SENATE FINANCE COMMITTEE SUBSTITUTE FOR

SENATE BILLS 201 & 202

49th legislature - STATE OF NEW MEXICO - second session, 2010

 

 

 

 

 

 

 

AN ACT

RELATING TO TAXATION; PROVIDING GROSS RECEIPTS AND COMPENSATING TAX DEDUCTIONS FOR QUALIFIED GENERATING FACILITIES; CLARIFYING THE MEANING OF TERMS FOR THE DEDUCTION FROM GROSS RECEIPTS FOR RECEIPTS FOR SELLING SOLAR AND WIND GENERATION EQUIPMENT TO GOVERNMENTS; MAKING AN APPROPRIATION.

 

BE IT ENACTED BY THE LEGISLATURE OF THE STATE OF NEW MEXICO:

     Section 1. A new section of the Gross Receipts and Compensating Tax Act is enacted to read:

     "[NEW MATERIAL] ADVANCED ENERGY DEDUCTION--GROSS RECEIPTS AND COMPENSATING TAXES.--

          A. Receipts from selling tangible personal property or services that are eligible generation plant costs to a person that holds an interest in a qualified generating facility may be deducted from gross receipts if the holder of the interest delivers an appropriate nontaxable transaction certificate to the seller.

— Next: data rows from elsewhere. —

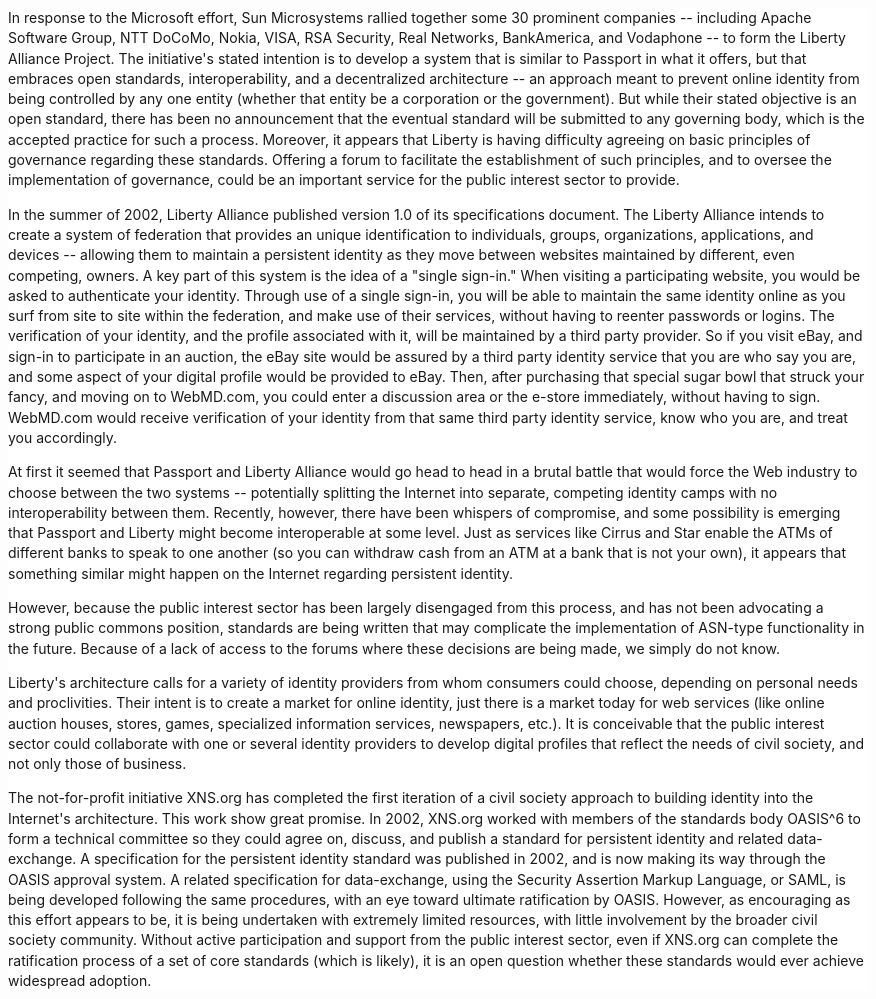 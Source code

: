In response to the Microsoft effort, Sun Microsystems rallied together some 30 prominent companies -- including Apache Software Group, NTT DoCoMo, Nokia, VISA, RSA Security, Real Networks, BankAmerica, and Vodaphone -- to form the Liberty Alliance Project. The initiative's stated intention is to develop a system that is similar to Passport in what it offers, but that embraces open standards, interoperability, and a decentralized architecture -- an approach meant to prevent online identity from being controlled by any one entity (whether that entity be a corporation or the government). But while their stated objective is an open standard, there has been no announcement that the eventual standard will be submitted to any governing body, which is the accepted practice for such a process. Moreover, it appears that Liberty is having difficulty agreeing on basic principles of governance regarding these standards. Offering a forum to facilitate the establishment of such principles, and to oversee the implementation of governance, could be an important service for the public interest sector to provide.

In the summer of 2002, Liberty Alliance published version 1.0 of its specifications document. The Liberty Alliance intends to create a system of federation that provides an unique identification to individuals, groups, organizations, applications, and devices -- allowing them to maintain a persistent identity as they move between websites maintained by different, even competing, owners. A key part of this system is the idea of a "single sign-in." When visiting a participating website, you would be asked to authenticate your identity. Through use of a single sign-in, you will be able to maintain the same identity online as you surf from site to site within the federation, and make use of their services, without having to reenter passwords or logins. The verification of your identity, and the profile associated with it, will be maintained by a third party provider. So if you visit eBay, and sign-in to participate in an auction, the eBay site would be assured by a third party identity service that you are who say you are, and some aspect of your digital profile would be provided to eBay. Then, after purchasing that special sugar bowl that struck your fancy, and moving on to WebMD.com, you could enter a discussion area or the e-store immediately, without having to sign. WebMD.com would receive verification of your identity from that same third party identity service, know who you are, and treat you accordingly.

At first it seemed that Passport and Liberty Alliance would go head to head in a brutal battle that would force the Web industry to choose between the two systems -- potentially splitting the Internet into separate, competing identity camps with no interoperability between them. Recently, however, there have been whispers of compromise, and some possibility is emerging that Passport and Liberty might become interoperable at some level. Just as services like Cirrus and Star enable the ATMs of different banks to speak to one another (so you can withdraw cash from an ATM at a bank that is not your own), it appears that something similar might happen on the Internet regarding persistent
identity.

However, because the public interest sector has been largely disengaged from this process, and has not been advocating a strong public commons position, standards are being written that may complicate the implementation of ASN-type functionality in the future. Because of a lack of access to the forums where these decisions are being made, we simply do not know.

Liberty's architecture calls for a variety of identity providers from whom consumers could choose, depending on personal needs and proclivities. Their intent is to create a market for online identity, just there is a market today for web services (like online auction houses, stores, games, specialized information services, newspapers, etc.). It is
conceivable that the public interest sector could collaborate with one or several identity providers to develop digital profiles that reflect the needs of civil society, and not only those of business.

The not-for-profit initiative XNS.org has completed the first iteration of a civil society approach to building identity into the Internet's architecture. This work show great promise. In 2002, XNS.org worked with members of the standards body OASIS^6 to form a technical committee so they could agree on, discuss, and publish a standard for persistent identity and related data-exchange. A specification for the persistent identity standard was published in 2002, and is now making its way through the OASIS approval system. A related specification for data-exchange, using the Security Assertion Markup Language, or SAML, is being developed following the same procedures, with an eye toward ultimate ratification by OASIS. However, as encouraging as this effort appears to be, it is being undertaken with extremely limited resources, with little involvement by the broader civil society community. Without active participation and support from the public interest sector, even if XNS.org can complete the ratification process of a set of core standards (which is likely), it is an open question whether these standards would ever achieve widespread adoption.
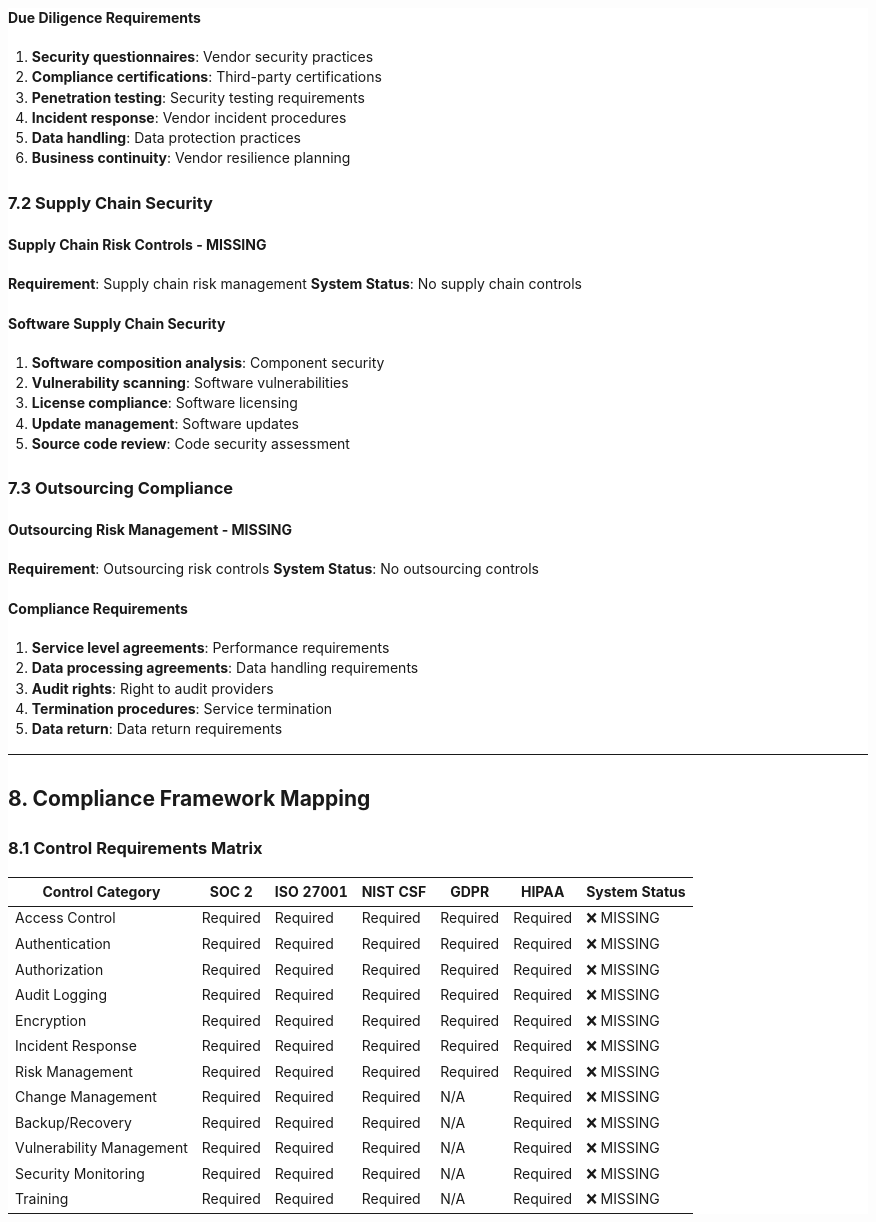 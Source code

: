#### Due Diligence Requirements
1. **Security questionnaires**: Vendor security practices
2. **Compliance certifications**: Third-party certifications
3. **Penetration testing**: Security testing requirements
4. **Incident response**: Vendor incident procedures
5. **Data handling**: Data protection practices
6. **Business continuity**: Vendor resilience planning

### 7.2 Supply Chain Security

#### Supply Chain Risk Controls - **MISSING**
**Requirement**: Supply chain risk management
**System Status**: No supply chain controls

#### Software Supply Chain Security
1. **Software composition analysis**: Component security
2. **Vulnerability scanning**: Software vulnerabilities
3. **License compliance**: Software licensing
4. **Update management**: Software updates
5. **Source code review**: Code security assessment

### 7.3 Outsourcing Compliance

#### Outsourcing Risk Management - **MISSING**
**Requirement**: Outsourcing risk controls
**System Status**: No outsourcing controls

#### Compliance Requirements
1. **Service level agreements**: Performance requirements
2. **Data processing agreements**: Data handling requirements
3. **Audit rights**: Right to audit providers
4. **Termination procedures**: Service termination
5. **Data return**: Data return requirements

---

## 8. Compliance Framework Mapping

### 8.1 Control Requirements Matrix

| Control Category | SOC 2 | ISO 27001 | NIST CSF | GDPR | HIPAA | System Status |
|------------------|-------|-----------|----------|------|-------|---------------|
| Access Control | Required | Required | Required | Required | Required | ❌ MISSING |
| Authentication | Required | Required | Required | Required | Required | ❌ MISSING |
| Authorization | Required | Required | Required | Required | Required | ❌ MISSING |
| Audit Logging | Required | Required | Required | Required | Required | ❌ MISSING |
| Encryption | Required | Required | Required | Required | Required | ❌ MISSING |
| Incident Response | Required | Required | Required | Required | Required | ❌ MISSING |
| Risk Management | Required | Required | Required | Required | Required | ❌ MISSING |
| Change Management | Required | Required | Required | N/A | Required | ❌ MISSING |
| Backup/Recovery | Required | Required | Required | N/A | Required | ❌ MISSING |
| Vulnerability Management | Required | Required | Required | N/A | Required | ❌ MISSING |
| Security Monitoring | Required | Required | Required | N/A | Required | ❌ MISSING |
| Training | Required | Required | Required | N/A | Required | ❌ MISSING |
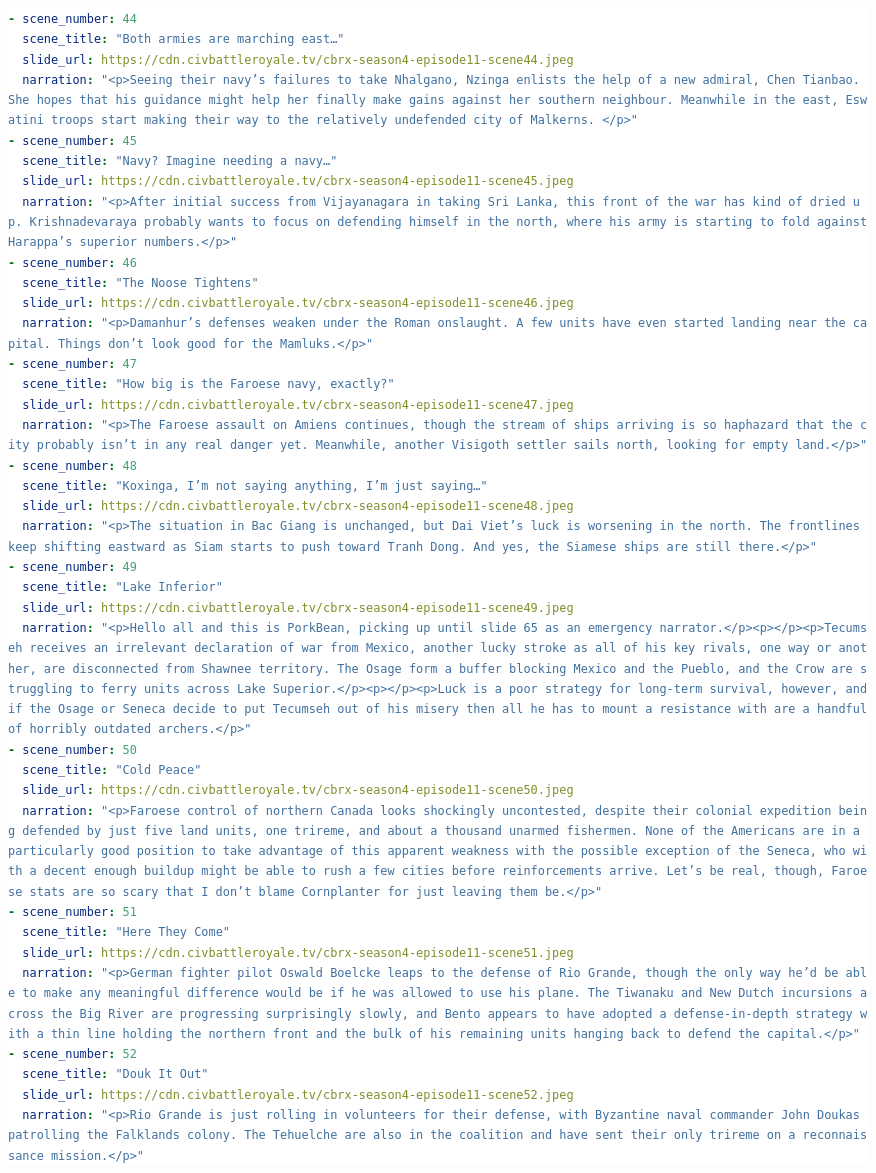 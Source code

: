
 ```yaml
- scene_number: 44
  scene_title: "Both armies are marching east…"
  slide_url: https://cdn.civbattleroyale.tv/cbrx-season4-episode11-scene44.jpeg
  narration: "<p>Seeing their navy’s failures to take Nhalgano, Nzinga enlists the help of a new admiral, Chen Tianbao. She hopes that his guidance might help her finally make gains against her southern neighbour. Meanwhile in the east, Eswatini troops start making their way to the relatively undefended city of Malkerns. </p>"
- scene_number: 45
  scene_title: "Navy? Imagine needing a navy…"
  slide_url: https://cdn.civbattleroyale.tv/cbrx-season4-episode11-scene45.jpeg
  narration: "<p>After initial success from Vijayanagara in taking Sri Lanka, this front of the war has kind of dried up. Krishnadevaraya probably wants to focus on defending himself in the north, where his army is starting to fold against Harappa’s superior numbers.</p>"
- scene_number: 46
  scene_title: "The Noose Tightens"
  slide_url: https://cdn.civbattleroyale.tv/cbrx-season4-episode11-scene46.jpeg
  narration: "<p>Damanhur’s defenses weaken under the Roman onslaught. A few units have even started landing near the capital. Things don’t look good for the Mamluks.</p>"
- scene_number: 47
  scene_title: "How big is the Faroese navy, exactly?"
  slide_url: https://cdn.civbattleroyale.tv/cbrx-season4-episode11-scene47.jpeg
  narration: "<p>The Faroese assault on Amiens continues, though the stream of ships arriving is so haphazard that the city probably isn’t in any real danger yet. Meanwhile, another Visigoth settler sails north, looking for empty land.</p>"
- scene_number: 48
  scene_title: "Koxinga, I’m not saying anything, I’m just saying…"
  slide_url: https://cdn.civbattleroyale.tv/cbrx-season4-episode11-scene48.jpeg
  narration: "<p>The situation in Bac Giang is unchanged, but Dai Viet’s luck is worsening in the north. The frontlines keep shifting eastward as Siam starts to push toward Tranh Dong. And yes, the Siamese ships are still there.</p>"
- scene_number: 49
  scene_title: "Lake Inferior"
  slide_url: https://cdn.civbattleroyale.tv/cbrx-season4-episode11-scene49.jpeg
  narration: "<p>Hello all and this is PorkBean, picking up until slide 65 as an emergency narrator.</p><p></p><p>Tecumseh receives an irrelevant declaration of war from Mexico, another lucky stroke as all of his key rivals, one way or another, are disconnected from Shawnee territory. The Osage form a buffer blocking Mexico and the Pueblo, and the Crow are struggling to ferry units across Lake Superior.</p><p></p><p>Luck is a poor strategy for long-term survival, however, and if the Osage or Seneca decide to put Tecumseh out of his misery then all he has to mount a resistance with are a handful of horribly outdated archers.</p>"
- scene_number: 50
  scene_title: "Cold Peace"
  slide_url: https://cdn.civbattleroyale.tv/cbrx-season4-episode11-scene50.jpeg
  narration: "<p>Faroese control of northern Canada looks shockingly uncontested, despite their colonial expedition being defended by just five land units, one trireme, and about a thousand unarmed fishermen. None of the Americans are in a particularly good position to take advantage of this apparent weakness with the possible exception of the Seneca, who with a decent enough buildup might be able to rush a few cities before reinforcements arrive. Let’s be real, though, Faroese stats are so scary that I don’t blame Cornplanter for just leaving them be.</p>"
- scene_number: 51
  scene_title: "Here They Come"
  slide_url: https://cdn.civbattleroyale.tv/cbrx-season4-episode11-scene51.jpeg
  narration: "<p>German fighter pilot Oswald Boelcke leaps to the defense of Rio Grande, though the only way he’d be able to make any meaningful difference would be if he was allowed to use his plane. The Tiwanaku and New Dutch incursions across the Big River are progressing surprisingly slowly, and Bento appears to have adopted a defense-in-depth strategy with a thin line holding the northern front and the bulk of his remaining units hanging back to defend the capital.</p>"
- scene_number: 52
  scene_title: "Douk It Out"
  slide_url: https://cdn.civbattleroyale.tv/cbrx-season4-episode11-scene52.jpeg
  narration: "<p>Rio Grande is just rolling in volunteers for their defense, with Byzantine naval commander John Doukas patrolling the Falklands colony. The Tehuelche are also in the coalition and have sent their only trireme on a reconnaissance mission.</p>"
```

The department shall issue nontaxable transaction certificates to a person that holds an interest in a qualified generating facility upon presentation to the department of a certificate of eligibility obtained from the department of environment pursuant to Subsection F of this section for the deduction created in this section or a certificate of eligibility pursuant to Section 7-2-18.25, 7-2A-25 or 7-9G-2 NMSA 1978. The deduction created in this section may be referred to as the "advanced energy deduction".

          B. The value of eligible generation plant costs from the sale of tangible personal property to a person that holds an interest in a qualified generating facility for which the department of environment has issued a certificate of eligibility pursuant to Subsection F of this section may be deducted in computing the compensating tax due.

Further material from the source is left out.